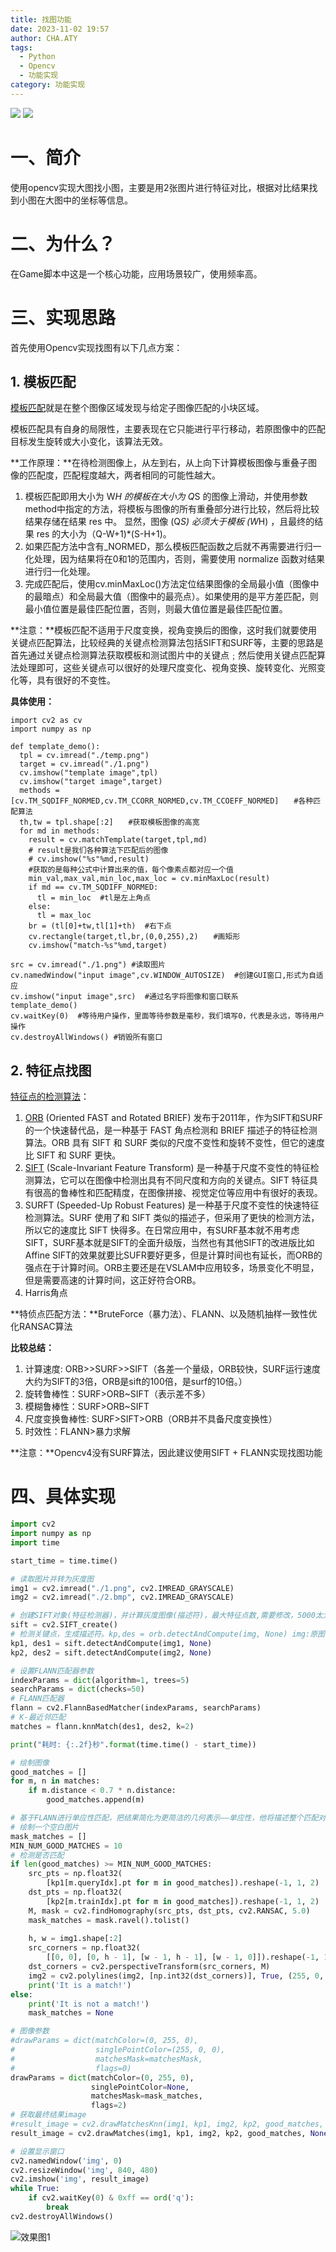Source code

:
 ```yaml
---
title: 找图功能
date: 2023-11-02 19:57
author: CHA.ATY
tags:
  - Python
  - Opencv
  - 功能实现
category: 功能实现
---
```


![](https://img.shields.io/badge/opencv_python-4.8.1.78-green.svg) [![](https://img.shields.io/badge/前置知识-opencv-orange.svg)](/笔记-AI/_sidebar.md)

# 一、简介

使用opencv实现大图找小图，主要是用2张图片进行特征对比，根据对比结果找到小图在大图中的坐标等信息。

# 二、为什么？

在Game脚本中这是一个核心功能，应用场景较广，使用频率高。

# 三、实现思路

首先使用Opencv实现找图有以下几点方案：

## 1. 模板匹配

[模板匹配](https://blog.csdn.net/qq_45832961/article/details/122455118)就是在整个图像区域发现与给定子图像匹配的小块区域。

模板匹配具有自身的局限性，主要表现在它只能进行平行移动，若原图像中的匹配目标发生旋转或大小变化，该算法无效。

**工作原理：**在待检测图像上，从左到右，从上向下计算模板图像与重叠子图像的匹配度，匹配程度越大，两者相同的可能性越大。
1. 模板匹配即用大小为 W*H 的模板在大小为 Q*S 的图像上滑动，并使用参数method中指定的方法，将模板与图像的所有重叠部分进行比较，然后将比较结果存储在结果 res 中。
显然，图像 (Q*S) 必须大于模板 (W*H) ，且最终的结果 res 的大小为（Q-W+1)*(S-H+1)。
2. 如果匹配方法中含有_NORMED，那么模板匹配函数之后就不再需要进行归一化处理，因为结果将在0和1的范围内，否则，需要使用 normalize 函数对结果进行归一化处理。
3. 完成匹配后，使用cv.minMaxLoc()方法定位结果图像的全局最小值（图像中的最暗点）和全局最大值（图像中的最亮点）。如果使用的是平方差匹配，则最小值位置是最佳匹配位置，否则，则最大值位置是最佳匹配位置。

**注意：**模板匹配不适用于尺度变换，视角变换后的图像，这时我们就要使用关键点匹配算法，比较经典的关键点检测算法包括SIFT和SURF等，主要的思路是首先通过关键点检测算法获取模板和测试图片中的关键点﹔然后使用关键点匹配算法处理即可，这些关键点可以很好的处理尺度变化、视角变换、旋转变化、光照变化等，具有很好的不变性。

**具体使用：**

```
import cv2 as cv
import numpy as np
 
def template_demo():
  tpl = cv.imread("./temp.png")
  target = cv.imread("./1.png")
  cv.imshow("template image",tpl)
  cv.imshow("target image",target)
  methods = [cv.TM_SQDIFF_NORMED,cv.TM_CCORR_NORMED,cv.TM_CCOEFF_NORMED]　　#各种匹配算法
  th,tw = tpl.shape[:2]　　#获取模板图像的高宽
  for md in methods:
    result = cv.matchTemplate(target,tpl,md)
    # result是我们各种算法下匹配后的图像
    # cv.imshow("%s"%md,result)
    #获取的是每种公式中计算出来的值，每个像素点都对应一个值
    min_val,max_val,min_loc,max_loc = cv.minMaxLoc(result)
    if md == cv.TM_SQDIFF_NORMED:
      tl = min_loc  #tl是左上角点
    else:
      tl = max_loc
    br = (tl[0]+tw,tl[1]+th)  #右下点
    cv.rectangle(target,tl,br,(0,0,255),2)　　#画矩形
    cv.imshow("match-%s"%md,target)
 
src = cv.imread("./1.png") #读取图片
cv.namedWindow("input image",cv.WINDOW_AUTOSIZE)  #创建GUI窗口,形式为自适应
cv.imshow("input image",src)  #通过名字将图像和窗口联系
template_demo()
cv.waitKey(0)  #等待用户操作，里面等待参数是毫秒，我们填写0，代表是永远，等待用户操作
cv.destroyAllWindows() #销毁所有窗口
```

## 2. 特征点找图

[特征点的检测算法](https://www.cnblogs.com/multhree/p/11296945.html)：
1. [ORB](https://blog.csdn.net/qq_45832961/article/details/122769960) (Oriented FAST and Rotated BRIEF) 发布于2011年，作为SIFT和SURF的一个快速替代品，是一种基于 FAST 角点检测和 BRIEF 描述子的特征检测算法。ORB 具有 SIFT 和 SURF 类似的尺度不变性和旋转不变性，但它的速度比 SIFT 和 SURF 更快。
2. [SIFT](https://blog.csdn.net/qq_45832961/article/details/122776322) (Scale-Invariant Feature Transform) 是一种基于尺度不变性的特征检测算法，它可以在图像中检测出具有不同尺度和方向的关键点。SIFT 特征具有很高的鲁棒性和匹配精度，在图像拼接、视觉定位等应用中有很好的表现。
3. SURFT (Speeded-Up Robust Features) 是一种基于尺度不变性的快速特征检测算法。SURF 使用了和 SIFT 类似的描述子，但采用了更快的检测方法，所以它的速度比 SIFT 快得多。在日常应用中，有SURF基本就不用考虑SIFT，SURF基本就是SIFT的全面升级版，当然也有其他SIFT的改进版比如Affine SIFT的效果就要比SUFR要好更多，但是计算时间也有延长，而ORB的强点在于计算时间。ORB主要还是在VSLAM中应用较多，场景变化不明显，但是需要高速的计算时间，这正好符合ORB。
4. Harris角点

**特侦点匹配方法：**BruteForce（暴力法）、FLANN、以及随机抽样一致性优化RANSAC算法

**比较总结：**
1. 计算速度: ORB>>SURF>>SIFT（各差一个量级，ORB较快，SURF运行速度大约为SIFT的3倍，ORB是sift的100倍，是surf的10倍。）
2. 旋转鲁棒性：SURF>ORB~SIFT（表示差不多）
3. 模糊鲁棒性：SURF>ORB~SIFT
4. 尺度变换鲁棒性: SURF>SIFT>ORB（ORB并不具备尺度变换性）
5. 时效性：FLANN>暴力求解

**注意：**Opencv4没有SURF算法，因此建议使用SIFT + FLANN实现找图功能

# 四、具体实现

```python
import cv2
import numpy as np
import time

start_time = time.time()

# 读取图片并转为灰度图
img1 = cv2.imread("./1.png", cv2.IMREAD_GRAYSCALE)
img2 = cv2.imread("./2.bmp", cv2.IMREAD_GRAYSCALE)

# 创建SIFT对象(特征检测器)，并计算灰度图像(描述符)，最大特征点数,需要修改，5000太大。
sift = cv2.SIFT_create()
# 检测关键点，生成描述符。kp,des = orb.detectAndCompute(img, None) img:原图；kp: 检测出的关键点；des:关键点描述符
kp1, des1 = sift.detectAndCompute(img1, None)
kp2, des2 = sift.detectAndCompute(img2, None)

# 设置FLANN匹配器参数
indexParams = dict(algorithm=1, trees=5)
searchParams = dict(checks=50)
# FLANN匹配器
flann = cv2.FlannBasedMatcher(indexParams, searchParams)
# K-最近邻匹配
matches = flann.knnMatch(des1, des2, k=2)

print("耗时: {:.2f}秒".format(time.time() - start_time))

# 绘制图像
good_matches = []
for m, n in matches:
    if m.distance < 0.7 * n.distance:
        good_matches.append(m)

# 基于FLANN进行单应性匹配，把结果简化为更简洁的几何表示——单应性，他将描述整个匹配对象的姿态，而不是一堆不连续的点。
# 绘制一个空白图片
mask_matches = []
MIN_NUM_GOOD_MATCHES = 10
# 检测是否匹配
if len(good_matches) >= MIN_NUM_GOOD_MATCHES:
    src_pts = np.float32(
        [kp1[m.queryIdx].pt for m in good_matches]).reshape(-1, 1, 2)
    dst_pts = np.float32(
        [kp2[m.trainIdx].pt for m in good_matches]).reshape(-1, 1, 2)
    M, mask = cv2.findHomography(src_pts, dst_pts, cv2.RANSAC, 5.0)
    mask_matches = mask.ravel().tolist()
 
    h, w = img1.shape[:2]
    src_corners = np.float32(
        [[0, 0], [0, h - 1], [w - 1, h - 1], [w - 1, 0]]).reshape(-1, 1, 2)
    dst_corners = cv2.perspectiveTransform(src_corners, M)
    img2 = cv2.polylines(img2, [np.int32(dst_corners)], True, (255, 0, 0), 3, cv2.LINE_AA)
    print('It is a match!')
else:
    print('It is not a match!')
    mask_matches = None

# 图像参数
#drawParams = dict(matchColor=(0, 255, 0),
#                  singlePointColor=(255, 0, 0),
#                  matchesMask=matchesMask,
#                  flags=0)
drawParams = dict(matchColor=(0, 255, 0),
                  singlePointColor=None,
                  matchesMask=mask_matches,
                  flags=2)
# 获取最终结果image
#result_image = cv2.drawMatchesKnn(img1, kp1, img2, kp2, good_matches, None, **drawParams)
result_image = cv2.drawMatches(img1, kp1, img2, kp2, good_matches, None, **drawParams)

# 设置显示窗口
cv2.namedWindow('img', 0)
cv2.resizeWindow('img', 840, 480)
cv2.imshow('img', result_image)
while True:
    if cv2.waitKey(0) & 0xff == ord('q'):
        break
cv2.destroyAllWindows()
```

![效果图1](找图-实现1.png)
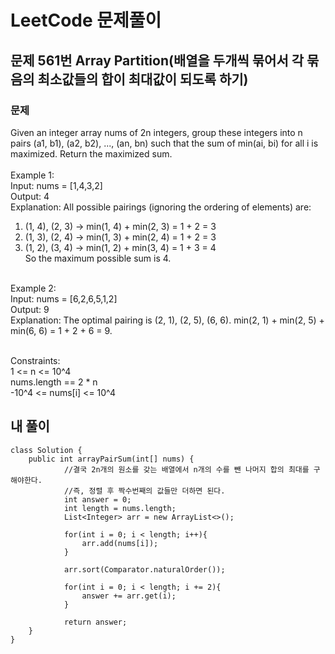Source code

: # LeetCode 문제풀이

## 문제 561번 Array Partition(배열을 두개씩 묶어서 각 묶음의 최소값들의 합이 최대값이 되도록 하기)
### 문제<br>
Given an integer array nums of 2n integers, group these integers into n pairs (a1, b1), (a2, b2), ..., (an, bn) such that the sum of min(ai, bi) for all i is maximized. Return the maximized sum.
<br><br>
Example 1:<br>
Input: nums = [1,4,3,2]<br>
Output: 4<br>
Explanation: All possible pairings (ignoring the ordering of elements) are:<br>
1. (1, 4), (2, 3) -> min(1, 4) + min(2, 3) = 1 + 2 = 3<br>
2. (1, 3), (2, 4) -> min(1, 3) + min(2, 4) = 1 + 2 = 3<br>
3. (1, 2), (3, 4) -> min(1, 2) + min(3, 4) = 1 + 3 = 4<br>
So the maximum possible sum is 4.<br><br>

Example 2:<br>
Input: nums = [6,2,6,5,1,2]<br>
Output: 9<br>
Explanation: The optimal pairing is (2, 1), (2, 5), (6, 6). min(2, 1) + min(2, 5) + min(6, 6) = 1 + 2 + 6 = 9.<br><br> 

Constraints:<br>
1 <= n <= 10^4<br>
nums.length == 2 * n<br>
-10^4 <= nums[i] <= 10^4<br>
 
 
## 내 풀이
```
class Solution {
    public int arrayPairSum(int[] nums) {
            //결국 2n개의 원소를 갖는 배열에서 n개의 수를 뺀 나머지 합의 최대를 구해야한다.
            //즉, 정렬 후 짝수번째의 값들만 더하면 된다.
            int answer = 0;
            int length = nums.length;
            List<Integer> arr = new ArrayList<>();
            
            for(int i = 0; i < length; i++){
                arr.add(nums[i]);
            }
            
            arr.sort(Comparator.naturalOrder());
            
            for(int i = 0; i < length; i += 2){
                answer += arr.get(i);
            }

            return answer;
    }
}
```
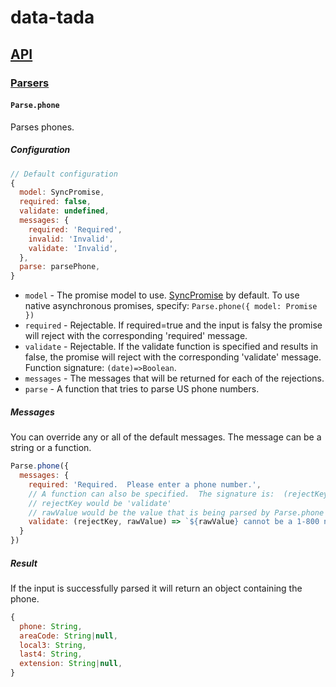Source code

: # data-tada

## [API](api.md)

### [Parsers](api.parse.md)

#### `Parse.phone`

Parses phones.

##### Configuration
```js
// Default configuration
{
  model: SyncPromise,
  required: false,
  validate: undefined,
  messages: {
    required: 'Required',
    invalid: 'Invalid',
    validate: 'Invalid',
  },
  parse: parsePhone,
}
```

- `model` - The promise model to use.  [SyncPromise](api.sync-promise.md) by default.  To use native asynchronous promises, specify: `Parse.phone({ model: Promise })`
- `required` - Rejectable.  If required=true and the input is falsy the promise will reject with the corresponding 'required' message.
- `validate` - Rejectable.  If the validate function is specified and results in false, the promise will reject with the corresponding 'validate' message.  Function signature: `(date)=>Boolean`.
- `messages` - The messages that will be returned for each of the rejections.
- `parse` - A function that tries to parse US phone numbers.

##### Messages
You can override any or all of the default messages.  The message can be a string or a function.
```js
Parse.phone({
  messages: {
    required: 'Required.  Please enter a phone number.',
    // A function can also be specified.  The signature is:  (rejectKey, rawValue) => Any
    // rejectKey would be 'validate'
    // rawValue would be the value that is being parsed by Parse.phone
    validate: (rejectKey, rawValue) => `${rawValue} cannot be a 1-800 number.`
  }
})
```

##### Result
If the input is successfully parsed it will return an object containing the phone.
```js
{
  phone: String,
  areaCode: String|null,
  local3: String,
  last4: String,
  extension: String|null,
}
```
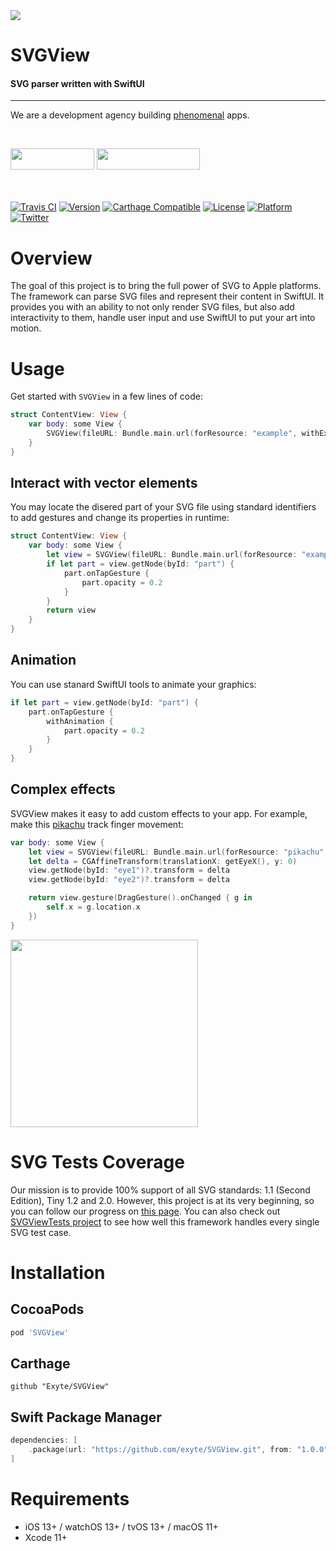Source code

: <img src="https://github.com/exyte/SVGView/blob/main/Assets/header.png">

<p><h1 align="left">SVGView</h1></p>

<p><h4>SVG parser written with SwiftUI</h4></p>

___

<p> We are a development agency building
  <a href="https://clutch.co/profile/exyte#review-731233">phenomenal</a> apps.</p>
</br>

<a href="https://exyte.com/contacts"><img src="https://i.imgur.com/vGjsQPt.png" width="134" height="34"></a> <a href="https://twitter.com/exyteHQ"><img src="https://i.imgur.com/DngwSn1.png" width="165" height="34"></a>

</br></br>
[![Travis CI](https://travis-ci.org/exyte/SVGView.svg?branch=master)](https://travis-ci.org/exyte/SVGView)
[![Version](https://img.shields.io/cocoapods/v/SVGView.svg?style=flat)](http://cocoapods.org/pods/SVGView)
[![Carthage Compatible](https://img.shields.io/badge/Carthage-compatible-0473B3.svg?style=flat)](https://github.com/Carthage/Carthage)
[![License](https://img.shields.io/cocoapods/l/SVGView.svg?style=flat)](http://cocoapods.org/pods/SVGView)
[![Platform](https://img.shields.io/cocoapods/p/SVGView.svg?style=flat)](http://cocoapods.org/pods/SVGView)
[![Twitter](https://img.shields.io/badge/Twitter-@exyteHQ-blue.svg?style=flat)](http://twitter.com/exyteHQ)

# Overview

The goal of this project is to bring the full power of SVG to Apple platforms. The framework can parse SVG files and represent their content in SwiftUI. It provides you with an ability to not only render SVG files, but also add interactivity to them, handle user input and use SwiftUI to put your art into motion.

# Usage

Get started with `SVGView` in a few lines of code:

```Swift
struct ContentView: View {
    var body: some View {
        SVGView(fileURL: Bundle.main.url(forResource: "example", withExtension: "svg")!)
    }
}
```

## Interact with vector elements

You may locate the disered part of your SVG file using standard identifiers to add gestures and change its properties in runtime:

```Swift
struct ContentView: View {
    var body: some View {
        let view = SVGView(fileURL: Bundle.main.url(forResource: "example", withExtension: "svg")!)
        if let part = view.getNode(byId: "part") {
            part.onTapGesture {
                part.opacity = 0.2
            }
        }
        return view
    }
}
```

## Animation

You can use stanard SwiftUI tools to animate your graphics:

```Swift
if let part = view.getNode(byId: "part") {
    part.onTapGesture {
        withAnimation {
            part.opacity = 0.2
        }
    }
}
```

## Complex effects

SVGView makes it easy to add custom effects to your app. For example, make this <a href="https://www.iconfinder.com/icons/1337497/">pikachu</a> track finger movement:

```Swift
var body: some View {
    let view = SVGView(fileURL: Bundle.main.url(forResource: "pikachu", withExtension: "svg")!)
    let delta = CGAffineTransform(translationX: getEyeX(), y: 0)
    view.getNode(byId: "eye1")?.transform = delta
    view.getNode(byId: "eye2")?.transform = delta

    return view.gesture(DragGesture().onChanged { g in
        self.x = g.location.x
    })
}
```

<img src="https://i.imgur.com/Ij0Xn4A.gif" width="300" height="300">

# SVG Tests Coverage

Our mission is to provide 100% support of all SVG standards: 1.1 (Second Edition), Tiny 1.2 and 2.0. However, this project is at its very beginning, so you can follow our progress on <a href="w3c-coverage.md">this page</a>. You can also check out <a href="https://github.com/exyte/SVGViewTests">SVGViewTests project</a> to see how well this framework handles every single SVG test case.

# Installation

## CocoaPods

```ruby
pod 'SVGView'
```

## Carthage

```ogdl
github "Exyte/SVGView"
```

## Swift Package Manager

```swift
dependencies: [
    .package(url: "https://github.com/exyte/SVGView.git", from: "1.0.0")
]
```

# Requirements

* iOS 13+ / watchOS 13+ / tvOS 13+ / macOS 11+
* Xcode 11+
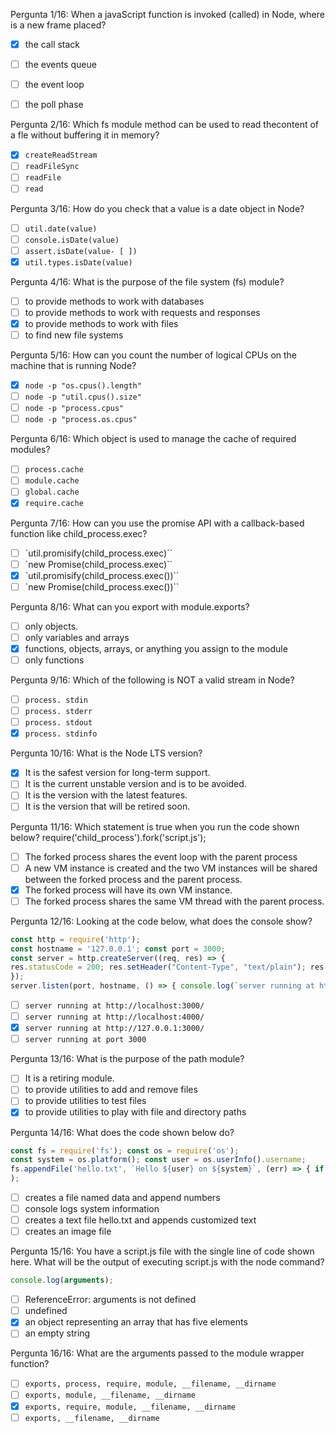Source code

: Pergunta 1/16:
When a javaScript function is invoked (called) in Node, where is a new frame placed?
- [x] the call stack
- [ ] the events queue
- [ ] the event loop
- [ ] the poll phase


Pergunta 2/16:
Which fs module method can be used to read thecontent of a fle without buffering it in memory?
- [x] `createReadStream`
- [ ] `readFileSync`
- [ ] `readFile`
- [ ] `read`

Pergunta 3/16:
How do you check that a value is a date object in Node?
- [ ] `util.date(value)`
- [ ] `console.isDate(value)`
- [ ] `assert.isDate(value- [ ])`
- [x] `util.types.isDate(value)`

Pergunta 4/16:
What is the purpose of the file system (fs) module?
- [ ] to provide methods to work with databases
- [ ] to provide methods to work with requests and responses
- [x] to provide methods to work with files
- [ ] to find new file systems

Pergunta 5/16:
How can you count the number of logical CPUs on the machine that is running Node?
- [x] `node -p "os.cpus().length"`
- [ ] `node -p "util.cpus().size"`
- [ ] `node -p "process.cpus"`
- [ ] `node -p "process.os.cpus"`

Pergunta 6/16:
Which object is used to manage the cache of required modules?
- [ ] `process.cache`
- [ ] `module.cache`
- [ ] `global.cache`
- [x] `require.cache`

Pergunta 7/16:
How can you use the promise API with a callback-based function like child_process.exec?
- [ ] `util.promisify(child_process.exec)``
- [ ] `new Promise(child_process.exec)``
- [x] `util.promisify(child_process.exec())``
- [ ] `new Promise(child_process.exec())``

Pergunta 8/16:
What can you export with module.exports?
- [ ] only objects.
- [ ] only variables and arrays
- [x] functions, objects, arrays, or anything you assign to the module
- [ ] only functions

Pergunta 9/16:
Which of the following is NOT a valid stream in Node?
- [ ] `process. stdin`
- [ ] `process. stderr`
- [ ] `process. stdout`
- [x] `process. stdinfo`

Pergunta 10/16:
What is the Node LTS version?
- [x] It is the safest version for long-term support.
- [ ] It is the current unstable version and is to be avoided.
- [ ] It is the version with the latest features.
- [ ] It is the version that will be retired soon.

Pergunta 11/16:
Which statement is true when you run the code shown below?
require('child_process').fork('script.js');
- [ ] The forked process shares the event loop with the parent process
- [ ] A new VM instance is created and the two VM instances will be shared between the forked process and the parent process.
- [x] The forked process will have its own VM instance.
- [ ] The forked process shares the same VM thread with the parent process.

Pergunta 12/16:
Looking at the code below, what does the console show?
```js
const http = require('http');
const hostname = '127.0.0.1'; const port = 3000;
const server = http.createServer((req, res) => {
res.statusCode = 200; res.setHeader("Content-Type", "text/plain"); res.end("Hello World\n");
});
server.listen(port, hostname, () => { console.log(`server running at http://${hostname}:${port}/`); });
```
- [ ] `server running at http://localhost:3000/`
- [ ] `server running at http://localhost:4000/`
- [x] `server running at http://127.0.0.1:3000/`
- [ ] `server running at port 3000`

Pergunta 13/16:
What is the purpose of the path module?
- [ ] It is a retiring module.
- [ ] to provide utilities to add and remove files
- [ ] to provide utilities to test files
- [x] to provide utilities to play with file and directory paths

Pergunta 14/16:
What does the code shown below do?
```js
const fs = require('fs'); const os = require('os');
const system = os.platform(); const user = os.userInfo().username;
fs.appendFile('hello.txt', `Hello ${user} on ${system}`, (err) => { if (err) throw err; console.log('The data was appended to file!');}
);
```
- [ ] creates a file named data and append numbers
- [ ] console logs system information
- [ ] creates a text file hello.txt and appends customized text
- [ ] creates an image file

Pergunta 15/16:
You have a script.js file with the single line of code shown here. What will be the output of executing script.js with the node command?
```js
console.log(arguments);
```
- [ ] ReferenceError: arguments is not defined
- [ ] undefined
- [x] an object representing an array that has five elements
- [ ] an empty string

Pergunta 16/16:
What are the arguments passed to the module wrapper function?
- [ ] `exports, process, require, module, __filename, __dirname`
- [ ] `exports, module, __filename, __dirname`
- [x] `exports, require, module, __filename, __dirname`
- [ ] `exports, __filename, __dirname`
============================================================
◆ Required work ◆
Could you retype exactly the lines above, starting at the line that contains "[特征点的检测算法](htt" and ending at the line that contains "(Scale-Invariant Feature Transform)", and nothing more?

◆ Your response ◆
[特征点的检测算法](https://www.cnblogs.com/multhree/p/11296945.html)：
1. [ORB](https://blog.csdn.net/qq_45832961/article/details/122769960) (Oriented FAST and Rotated BRIEF) 发布于2011年，作为SIFT和SURF的一个快速替代品，是一种基于 FAST 角点检测和 BRIEF 描述子的特征检测算法。ORB 具有 SIFT 和 SURF 类似的尺度不变性和旋转不变性，但它的速度比 SIFT 和 SURF 更快。
2. [SIFT](https://blog.csdn.net/qq_45832961/article/details/122776322) (Scale-Invariant Feature Transform) 是一种基于尺度不变性的特征检测算法，它可以在图像中检测出具有不同尺度和方向的关键点。SIFT 特征具有很高的鲁棒性和匹配精度，在图像拼接、视觉定位等应用中有很好的表现。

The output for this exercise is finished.